Archive for April, 2007

Back (And Forth) In A Flash

One nice thing about the way embedded Flash video can be done in Wordpress is that I can update and, if necessary, downdate the player in a matter of seconds. An update to Jeroen Wijering’s player, version 3.7, was released today. [Link] Unfortunately, it breaks the “overstretch” feature, which is how 4:3 videos that need to be wide are posted in 16:9 format. So it’s back to version 3.6 for now.

Add comment April 18th, 2007

Virginia Tech Massacre

This letter is in today’s Boston Globe:

THE SHOOTING at Virginia Tech is another example of why gun-free zones are dangerous. This would have ended much sooner and with fewer people dead or injured if at least one of those students or faculty members had been armed and able to shoot back.

In February in a mall in Utah, another young man started shooting at customers. An armed, off-duty police officer engaged the shooter until other police arrived, and the police were able to kill the shooter.

If that armed citizen had not been there, the shooter could have killed many more innocent people.

When law-abiding citizens have guns, law-abiding citizens are safer and criminals are not.

ANNA DeMARINIS

Globe columnist Jeff Jacoby has made this point in the past, that more guns equal more safety. Obviously, this is false. The statistical “proof” for this assertion doesn’t hold up. [Link] Would more guns make Baghdad safer? If the off-duty police officer in Utah saw another civilian drawing a weapon when he engaged the mall shooter, the safe assumption would have been that he was also dangerous.

I haven’t read everything there is to know about who knew what, and when, about the shooter at Virginia Tech, but it seems clear that concerns had been raised with the proper authorities. There was enough to go on for somebody to check if he owned guns, and to put him on a list of names to be reported when an application was made to buy a gun. I don’t know the Federal and Virginia regulations concerning gun ownership, but they were inadequate.

If only Abraham Lincoln had been packing heat. He could have returned fire!

Add comment April 18th, 2007

Him Johnny, Her Maureen

This 1934 New Yorker cartoon appeared shortly before the release of the movie Tarzan And His Mate, the second in the series with Johnny Weissmuller and Mia Farrow’s mother, Maureen O’Sullivan.

William Crawford Galbraith, The New Yorker, 3/3/1934
The New Yorker, 1934

Tarzan And His Mate caused quite a stir, and it contributed to the Hays Office enforcing the Production Code that it had written in 1930. What, exactly, was objectionable? For starters, although Jane taught Tarzan to call her his wife, they weren’t actually married. The video player has eight minutes of the movie that I’ve spliced together.

Josephine McKimThe nude swim had been censored from prints of this movie for nearly 60 years. Weissmuller was an undefeated Olympic gold medal swimmer, so he did his own swimming for this scene. The woman with him underwater was another Olympic swimmer, Josephine McKim.
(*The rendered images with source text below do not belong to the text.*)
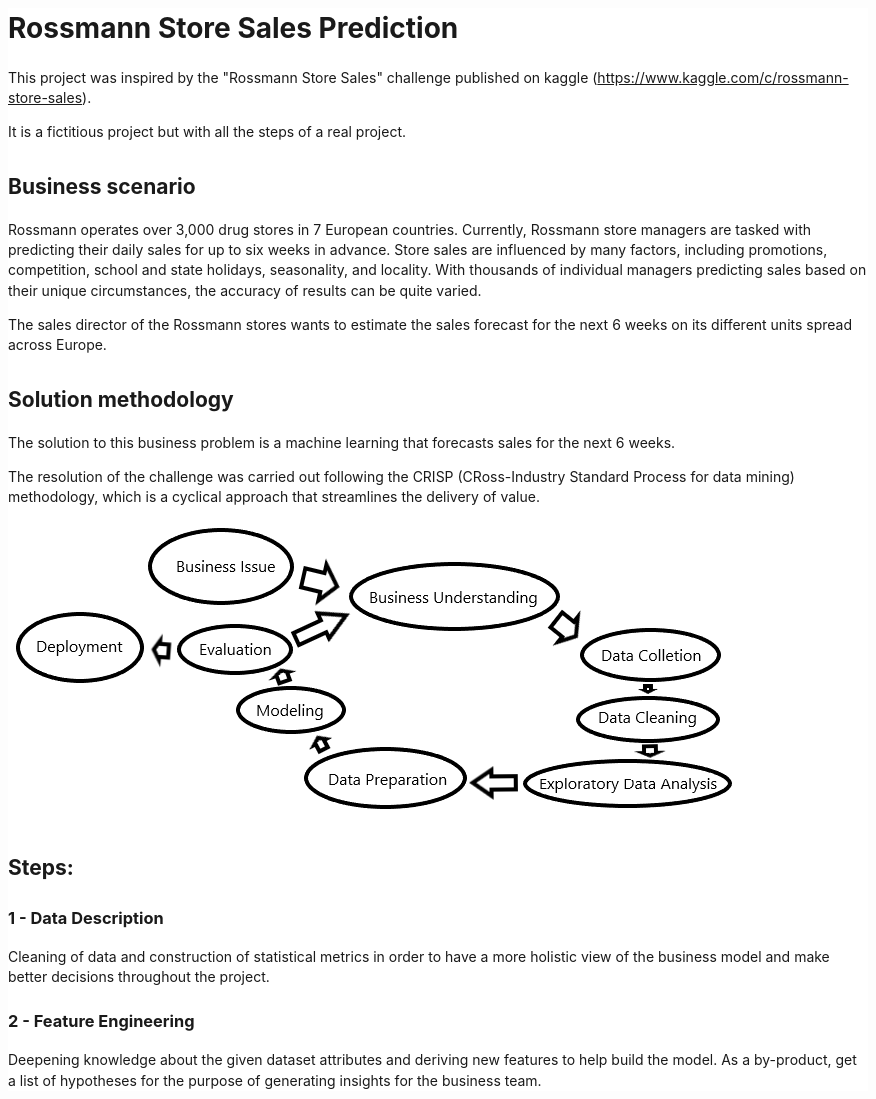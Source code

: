 # Rossmann Store Sales Prediction

This project was inspired by the "Rossmann Store Sales" challenge published on kaggle (https://www.kaggle.com/c/rossmann-store-sales). 

It is a fictitious project but with all the steps of a real project.

## Business scenario
Rossmann operates over 3,000 drug stores in 7 European countries. Currently, Rossmann store managers are tasked with predicting their daily sales for up to six weeks in advance. Store sales are influenced by many factors, including promotions, competition, school and state holidays, seasonality, and locality. With thousands of individual managers predicting sales based on their unique circumstances, the accuracy of results can be quite varied.

The sales director of the Rossmann stores wants to estimate the sales forecast for the next 6 weeks on its different units spread across Europe.

## Solution methodology
The solution to this business problem is a machine learning that forecasts sales for the next 6 weeks. 

The resolution of the challenge was carried out following the CRISP (CRoss-Industry Standard Process for data mining) methodology, which is a cyclical approach that streamlines the delivery of value.

![crisp_cycle](/img/CRISP.png)

## Steps:
### 1 - Data Description
Cleaning of data and construction of statistical metrics in order to have a more holistic view of the business model and make better decisions throughout the project.

### 2 - Feature Engineering
Deepening knowledge about the given dataset attributes and deriving new features to help build the model. As a by-product, get a list of hypotheses for the purpose of generating insights for the business team.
Yet another Olympic swimmer, Buster Crabbe, played Tarzan in a 1933 serial, between Weissmuller’s first and second Tarzan movies. I don’t know why swimmers, rather than gymnasts, were favored to play the Ape Man.

Add comment April 18th, 2007

Jonny Questioning

Previously on Dog Rat, I featured a Marvel Super Heroes cartoon with Captain America. The low-budget cartoons in this series went into production thanks in large part to the relatively successful and ambitious Jonny Quest, a half-hour primetime cartoon from two years earlier.

Jonny Quest was developed by cartoonist-animator-comic book artist Doug Wildey, who had worked for Alex Toth on an earlier cartoon called Space Angel, which shouldn’t be confused with Toth’s Space Ghost. We’ll be seeing some of both those spacey guys later.

The premiere episode of Jonny Quest, “Mystery of the Lizard Men”, originally aired on ABC-TV at 7:30 pm, Friday, September 18, 1964. I had just turned nine, and I thought this was one very cool cartoon — except for Bandit!

© H-B

Add comment April 17th, 2007

… And Now For Completely Different Ice Cream

We still are not finding Stephen Colbert’s Americone Dream ice cream locally. In the meantime, we’re sampling another Ben & Jerry’s flavor, Vermonty Python, which was introduced a year or so ago.

Ben & Jerry's Vermonty Python

It’s good! But at our house we still give the nod for best ice cream to Häagen-Dazs Mayan chocolate.